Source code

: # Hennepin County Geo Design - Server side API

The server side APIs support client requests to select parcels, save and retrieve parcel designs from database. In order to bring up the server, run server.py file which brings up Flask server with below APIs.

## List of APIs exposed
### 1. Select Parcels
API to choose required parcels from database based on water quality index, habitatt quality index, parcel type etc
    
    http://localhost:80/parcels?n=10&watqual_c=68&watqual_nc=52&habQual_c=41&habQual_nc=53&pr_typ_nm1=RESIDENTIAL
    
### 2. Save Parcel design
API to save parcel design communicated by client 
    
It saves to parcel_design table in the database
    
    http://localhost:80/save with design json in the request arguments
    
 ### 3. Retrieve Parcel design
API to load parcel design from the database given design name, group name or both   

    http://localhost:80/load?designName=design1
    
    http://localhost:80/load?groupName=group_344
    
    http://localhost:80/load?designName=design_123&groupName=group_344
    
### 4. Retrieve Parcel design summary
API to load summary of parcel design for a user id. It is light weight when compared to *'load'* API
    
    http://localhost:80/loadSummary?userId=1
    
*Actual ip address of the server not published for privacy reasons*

...

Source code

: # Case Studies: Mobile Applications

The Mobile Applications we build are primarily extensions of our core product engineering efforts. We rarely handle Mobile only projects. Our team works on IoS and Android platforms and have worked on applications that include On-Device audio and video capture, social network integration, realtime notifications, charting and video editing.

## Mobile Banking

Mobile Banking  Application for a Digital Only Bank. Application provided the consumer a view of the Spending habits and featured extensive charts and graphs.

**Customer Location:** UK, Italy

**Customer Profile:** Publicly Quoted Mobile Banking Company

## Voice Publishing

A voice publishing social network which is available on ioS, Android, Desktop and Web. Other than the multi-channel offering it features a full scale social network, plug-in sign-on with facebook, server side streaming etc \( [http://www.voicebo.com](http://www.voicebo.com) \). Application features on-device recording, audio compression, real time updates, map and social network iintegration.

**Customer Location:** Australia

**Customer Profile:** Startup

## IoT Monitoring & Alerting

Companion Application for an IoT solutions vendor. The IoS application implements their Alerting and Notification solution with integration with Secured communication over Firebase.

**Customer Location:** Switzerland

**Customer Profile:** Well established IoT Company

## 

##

• **EXERCISE OBJECTIVE**
Lines of the listing that contain the word "Alerting" are to be counted; report only their number.

• **TASK ANSWER**
2